First, Haley Barbour, who is currently being pounded by the NAACP and historians for his “revisionist history” version of Mississippi – and American – history with regard to civil rights, racism, etc.
Republican gubernatorial nominee Haley Barbour says he will not ask for his picture to be removed from the national Web site of the Council of Conservative Citizens.
The site for the St. Louis-based group features Confederate flags and has links to articles such as “In defense of racism” and offers books on why the Rev. Martin Luther King Jr. doesn’t deserve a national holiday and why Germany should be cleared of the “blood libel of the ‘Holocaust.”‘
Barbour said in an interview Thursday that white supremacist and anti-Semitic views on the CCC site are “indefensible,” but he does not want to tell any group it cannot use his picture or statements.
Next, George Allen, who we learned in the 2006 U.S. Senate campaign was…
…viewed by his football teammates as a “man with racist attitudes at ease using racial slurs.” We also learned that Allen had “placed a severed deer head in a mailbox that he believed to be owned by a black family.” And, of course, we learned that Allen called an Indian-American “macaca.” Then, there’s this:
In 1996, when Governor Allen entered the Washington Hilton Hotel to attend the Conservative Political Action Conference, an annual gathering of conservative movement organizations, he strode to a booth at the entrance of the exhibition hall festooned with two large Confederate flags–a booth operated by the CCC, at the time a co-sponsor of CPAC. After speaking with CCC founder and former White Citizens Council organizer Gordon Lee Baum and two of his cohorts, Allen suggested that they pose for a photograph with then-National Rifle Association spokesman and actor Charlton Heston. The photo appeared in the Summer 1996 issue of the CCC’s newsletter, the Citizens Informer.

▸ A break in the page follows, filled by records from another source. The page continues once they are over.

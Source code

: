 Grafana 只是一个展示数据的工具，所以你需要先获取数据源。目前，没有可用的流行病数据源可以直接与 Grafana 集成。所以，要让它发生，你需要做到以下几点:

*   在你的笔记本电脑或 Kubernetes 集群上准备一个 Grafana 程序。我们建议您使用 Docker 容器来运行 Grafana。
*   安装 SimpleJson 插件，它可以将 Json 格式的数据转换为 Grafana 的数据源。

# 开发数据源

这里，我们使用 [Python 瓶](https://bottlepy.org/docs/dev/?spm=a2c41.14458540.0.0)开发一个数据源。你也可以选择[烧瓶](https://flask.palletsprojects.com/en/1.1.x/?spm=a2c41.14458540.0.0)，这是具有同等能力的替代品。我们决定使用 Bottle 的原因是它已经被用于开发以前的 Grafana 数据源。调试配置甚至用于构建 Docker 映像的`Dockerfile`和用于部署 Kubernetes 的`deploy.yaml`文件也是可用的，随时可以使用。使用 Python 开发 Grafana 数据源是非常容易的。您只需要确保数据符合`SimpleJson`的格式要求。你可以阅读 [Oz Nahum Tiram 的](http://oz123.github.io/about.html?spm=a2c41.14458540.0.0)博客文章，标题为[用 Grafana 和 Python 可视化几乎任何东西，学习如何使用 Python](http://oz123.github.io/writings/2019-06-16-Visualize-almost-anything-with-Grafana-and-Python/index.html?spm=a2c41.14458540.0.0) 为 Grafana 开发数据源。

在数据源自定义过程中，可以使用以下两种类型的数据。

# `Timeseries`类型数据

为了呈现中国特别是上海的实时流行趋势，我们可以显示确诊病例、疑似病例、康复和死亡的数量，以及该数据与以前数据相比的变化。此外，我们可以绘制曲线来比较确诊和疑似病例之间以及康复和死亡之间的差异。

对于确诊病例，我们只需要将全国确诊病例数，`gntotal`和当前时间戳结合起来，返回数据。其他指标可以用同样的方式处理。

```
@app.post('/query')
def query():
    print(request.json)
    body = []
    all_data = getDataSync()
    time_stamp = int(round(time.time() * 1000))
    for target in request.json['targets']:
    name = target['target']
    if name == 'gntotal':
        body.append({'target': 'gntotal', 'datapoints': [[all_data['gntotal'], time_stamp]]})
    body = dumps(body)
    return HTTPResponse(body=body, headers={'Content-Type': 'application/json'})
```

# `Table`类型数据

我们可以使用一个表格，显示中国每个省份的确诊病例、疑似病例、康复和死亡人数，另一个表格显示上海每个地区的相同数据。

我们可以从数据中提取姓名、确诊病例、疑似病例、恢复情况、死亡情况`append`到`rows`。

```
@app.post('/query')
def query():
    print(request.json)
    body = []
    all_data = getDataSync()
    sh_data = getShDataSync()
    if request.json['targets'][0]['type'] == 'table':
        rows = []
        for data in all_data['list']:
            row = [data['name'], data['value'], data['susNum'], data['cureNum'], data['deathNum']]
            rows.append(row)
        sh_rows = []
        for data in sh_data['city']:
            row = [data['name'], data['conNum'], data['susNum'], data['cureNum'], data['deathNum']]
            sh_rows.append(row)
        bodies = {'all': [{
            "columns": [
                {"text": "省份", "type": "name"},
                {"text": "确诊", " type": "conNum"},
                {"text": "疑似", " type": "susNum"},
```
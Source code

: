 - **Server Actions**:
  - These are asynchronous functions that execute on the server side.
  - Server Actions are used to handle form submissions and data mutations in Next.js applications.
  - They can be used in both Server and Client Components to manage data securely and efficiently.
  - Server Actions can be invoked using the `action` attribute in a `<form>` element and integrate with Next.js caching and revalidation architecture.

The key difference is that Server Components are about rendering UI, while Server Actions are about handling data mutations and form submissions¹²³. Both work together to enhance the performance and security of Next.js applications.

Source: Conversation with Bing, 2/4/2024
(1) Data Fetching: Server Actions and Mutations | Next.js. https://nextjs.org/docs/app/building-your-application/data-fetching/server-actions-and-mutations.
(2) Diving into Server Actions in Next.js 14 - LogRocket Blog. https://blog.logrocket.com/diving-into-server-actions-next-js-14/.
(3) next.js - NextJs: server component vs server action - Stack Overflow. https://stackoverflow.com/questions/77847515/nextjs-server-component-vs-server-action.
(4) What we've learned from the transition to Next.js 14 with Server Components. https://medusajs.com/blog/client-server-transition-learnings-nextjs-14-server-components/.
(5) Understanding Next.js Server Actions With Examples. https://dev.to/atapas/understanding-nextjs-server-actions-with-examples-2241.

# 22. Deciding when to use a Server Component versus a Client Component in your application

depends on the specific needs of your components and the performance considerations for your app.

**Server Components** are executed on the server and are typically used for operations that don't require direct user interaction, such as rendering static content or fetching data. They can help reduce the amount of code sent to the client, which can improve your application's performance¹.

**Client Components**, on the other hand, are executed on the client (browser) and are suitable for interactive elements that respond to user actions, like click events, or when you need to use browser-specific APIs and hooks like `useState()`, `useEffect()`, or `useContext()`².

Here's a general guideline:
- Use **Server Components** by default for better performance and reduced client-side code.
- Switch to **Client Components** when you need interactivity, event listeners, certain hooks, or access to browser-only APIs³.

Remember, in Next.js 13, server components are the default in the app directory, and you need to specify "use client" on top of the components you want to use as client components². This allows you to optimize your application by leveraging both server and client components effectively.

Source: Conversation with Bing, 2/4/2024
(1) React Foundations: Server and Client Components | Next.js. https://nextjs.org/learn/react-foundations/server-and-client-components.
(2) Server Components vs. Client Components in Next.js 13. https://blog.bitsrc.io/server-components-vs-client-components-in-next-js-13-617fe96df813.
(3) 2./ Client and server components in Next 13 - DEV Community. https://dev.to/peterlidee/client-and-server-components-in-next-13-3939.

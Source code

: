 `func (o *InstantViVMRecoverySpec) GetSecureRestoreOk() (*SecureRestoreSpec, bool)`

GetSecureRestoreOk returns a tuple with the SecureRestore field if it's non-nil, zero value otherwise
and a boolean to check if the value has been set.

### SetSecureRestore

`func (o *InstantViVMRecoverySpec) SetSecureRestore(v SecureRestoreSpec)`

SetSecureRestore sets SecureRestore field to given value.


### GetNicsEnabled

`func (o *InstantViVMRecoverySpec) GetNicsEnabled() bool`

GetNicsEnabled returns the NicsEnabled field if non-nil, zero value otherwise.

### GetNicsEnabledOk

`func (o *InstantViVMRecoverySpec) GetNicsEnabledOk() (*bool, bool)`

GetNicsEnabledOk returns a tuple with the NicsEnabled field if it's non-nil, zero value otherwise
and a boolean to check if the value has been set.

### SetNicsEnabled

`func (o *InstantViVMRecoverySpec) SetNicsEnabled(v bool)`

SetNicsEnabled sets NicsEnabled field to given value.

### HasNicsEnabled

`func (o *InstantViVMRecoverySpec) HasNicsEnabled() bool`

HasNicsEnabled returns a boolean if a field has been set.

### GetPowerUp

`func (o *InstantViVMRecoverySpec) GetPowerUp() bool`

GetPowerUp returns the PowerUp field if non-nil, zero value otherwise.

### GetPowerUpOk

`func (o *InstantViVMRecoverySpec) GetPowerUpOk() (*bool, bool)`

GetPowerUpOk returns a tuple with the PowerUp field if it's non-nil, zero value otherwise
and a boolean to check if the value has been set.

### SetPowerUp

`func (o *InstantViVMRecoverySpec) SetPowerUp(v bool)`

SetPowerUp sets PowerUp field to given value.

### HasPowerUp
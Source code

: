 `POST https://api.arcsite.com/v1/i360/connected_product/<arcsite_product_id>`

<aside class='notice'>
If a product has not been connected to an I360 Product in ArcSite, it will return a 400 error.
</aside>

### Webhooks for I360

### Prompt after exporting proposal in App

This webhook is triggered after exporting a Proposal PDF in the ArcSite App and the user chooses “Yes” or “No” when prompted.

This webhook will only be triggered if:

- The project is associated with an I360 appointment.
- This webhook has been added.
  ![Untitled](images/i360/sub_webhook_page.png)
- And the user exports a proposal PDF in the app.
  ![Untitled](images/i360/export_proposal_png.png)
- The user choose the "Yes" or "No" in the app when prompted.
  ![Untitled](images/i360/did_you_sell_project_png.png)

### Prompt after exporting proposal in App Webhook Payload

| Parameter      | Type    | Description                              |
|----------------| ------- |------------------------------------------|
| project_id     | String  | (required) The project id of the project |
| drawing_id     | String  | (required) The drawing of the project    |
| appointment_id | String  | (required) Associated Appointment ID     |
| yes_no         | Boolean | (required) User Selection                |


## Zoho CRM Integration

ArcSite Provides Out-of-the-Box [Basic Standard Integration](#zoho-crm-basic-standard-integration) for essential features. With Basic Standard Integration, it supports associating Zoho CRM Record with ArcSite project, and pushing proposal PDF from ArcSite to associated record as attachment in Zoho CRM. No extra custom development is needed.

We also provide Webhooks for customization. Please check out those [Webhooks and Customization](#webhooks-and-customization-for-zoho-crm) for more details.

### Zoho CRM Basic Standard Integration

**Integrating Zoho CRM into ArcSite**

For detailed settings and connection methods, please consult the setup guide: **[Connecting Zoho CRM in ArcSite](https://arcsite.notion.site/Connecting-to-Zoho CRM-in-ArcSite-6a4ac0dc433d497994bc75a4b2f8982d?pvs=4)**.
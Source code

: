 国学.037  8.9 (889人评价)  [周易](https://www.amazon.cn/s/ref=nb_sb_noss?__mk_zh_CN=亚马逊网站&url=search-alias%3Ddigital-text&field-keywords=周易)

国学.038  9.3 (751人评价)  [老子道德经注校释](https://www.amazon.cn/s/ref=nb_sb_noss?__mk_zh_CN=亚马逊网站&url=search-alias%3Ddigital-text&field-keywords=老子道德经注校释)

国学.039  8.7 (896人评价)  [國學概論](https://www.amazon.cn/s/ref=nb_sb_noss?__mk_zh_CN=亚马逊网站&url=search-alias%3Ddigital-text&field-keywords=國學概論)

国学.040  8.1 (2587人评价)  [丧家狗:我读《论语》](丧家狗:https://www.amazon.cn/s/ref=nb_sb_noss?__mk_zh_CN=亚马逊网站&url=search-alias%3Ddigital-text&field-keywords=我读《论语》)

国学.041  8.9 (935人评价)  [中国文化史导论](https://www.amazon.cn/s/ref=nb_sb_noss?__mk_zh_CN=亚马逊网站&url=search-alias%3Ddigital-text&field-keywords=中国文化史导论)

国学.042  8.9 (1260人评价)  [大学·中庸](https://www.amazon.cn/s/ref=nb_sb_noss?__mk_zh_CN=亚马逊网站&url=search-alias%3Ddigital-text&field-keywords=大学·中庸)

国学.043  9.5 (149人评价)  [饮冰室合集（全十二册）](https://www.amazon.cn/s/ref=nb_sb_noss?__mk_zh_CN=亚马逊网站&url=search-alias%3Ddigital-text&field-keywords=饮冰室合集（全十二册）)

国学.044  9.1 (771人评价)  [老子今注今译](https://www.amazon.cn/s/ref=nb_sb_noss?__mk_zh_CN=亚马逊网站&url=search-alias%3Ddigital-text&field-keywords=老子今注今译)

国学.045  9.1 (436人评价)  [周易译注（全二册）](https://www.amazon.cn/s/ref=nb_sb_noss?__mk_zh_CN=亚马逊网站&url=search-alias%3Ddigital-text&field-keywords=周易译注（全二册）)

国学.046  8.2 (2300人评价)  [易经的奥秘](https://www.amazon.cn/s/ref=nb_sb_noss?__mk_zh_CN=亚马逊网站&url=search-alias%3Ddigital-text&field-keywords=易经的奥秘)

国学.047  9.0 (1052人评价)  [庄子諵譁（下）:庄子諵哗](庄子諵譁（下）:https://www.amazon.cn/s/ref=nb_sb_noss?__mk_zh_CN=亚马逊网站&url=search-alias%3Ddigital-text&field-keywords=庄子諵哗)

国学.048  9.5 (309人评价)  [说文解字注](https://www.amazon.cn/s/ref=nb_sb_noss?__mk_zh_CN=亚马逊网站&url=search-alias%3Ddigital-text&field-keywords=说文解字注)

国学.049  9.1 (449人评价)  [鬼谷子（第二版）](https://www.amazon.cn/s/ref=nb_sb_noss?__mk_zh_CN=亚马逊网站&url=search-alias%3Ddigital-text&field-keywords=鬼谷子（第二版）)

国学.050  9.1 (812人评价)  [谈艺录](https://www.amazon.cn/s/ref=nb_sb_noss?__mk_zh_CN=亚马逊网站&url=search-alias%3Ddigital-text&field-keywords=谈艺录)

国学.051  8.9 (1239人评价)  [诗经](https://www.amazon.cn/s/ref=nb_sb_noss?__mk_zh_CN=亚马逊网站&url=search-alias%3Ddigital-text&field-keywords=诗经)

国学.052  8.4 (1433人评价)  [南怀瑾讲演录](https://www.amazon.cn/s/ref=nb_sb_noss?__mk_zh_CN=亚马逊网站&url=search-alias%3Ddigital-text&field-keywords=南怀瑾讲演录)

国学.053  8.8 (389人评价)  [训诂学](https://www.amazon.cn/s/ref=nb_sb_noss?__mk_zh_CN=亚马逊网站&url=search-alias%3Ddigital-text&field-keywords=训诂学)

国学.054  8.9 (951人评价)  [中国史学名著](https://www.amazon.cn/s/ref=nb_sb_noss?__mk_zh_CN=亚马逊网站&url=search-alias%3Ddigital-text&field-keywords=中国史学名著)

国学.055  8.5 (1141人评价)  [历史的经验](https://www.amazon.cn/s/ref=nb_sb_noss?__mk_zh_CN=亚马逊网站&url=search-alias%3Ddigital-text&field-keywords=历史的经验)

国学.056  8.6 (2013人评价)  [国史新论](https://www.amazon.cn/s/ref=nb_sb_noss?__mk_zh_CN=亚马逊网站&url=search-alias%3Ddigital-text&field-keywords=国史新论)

According to Baum, Allen had not naively stumbled into a chance meeting with unfamiliar people. He knew exactly who and what the CCC was about and, from Baum’s point of view, was engaged in a straightforward political transaction. “It helped us as much as it helped him,” Baum told me. “We got our bona fides.” And so did Allen.
And Republicans wonder why they only got about 4% of the African American vote in 2008, and similarly low percentages generally speaking? Now, they’re working on replicating this phenomenon with Hispanic-Americans and of course GLBT Americans. We’ve also got the Republicans’ allies in the Tea Party movement trying hard to alienate Methodists. Then there’s this, in Texas. Not to mention the GOP’s anti-women stances on a wide variety of fronts, which helps explain the wide “gender gap” we’ve seen for several election cycles now. Eventually, if the Republicans keep working hard enough at this, they’ll be left with a pure white, evangelical, male party. The only problem is, they won’t be a particularly successful political party. But whatever, go for it guys!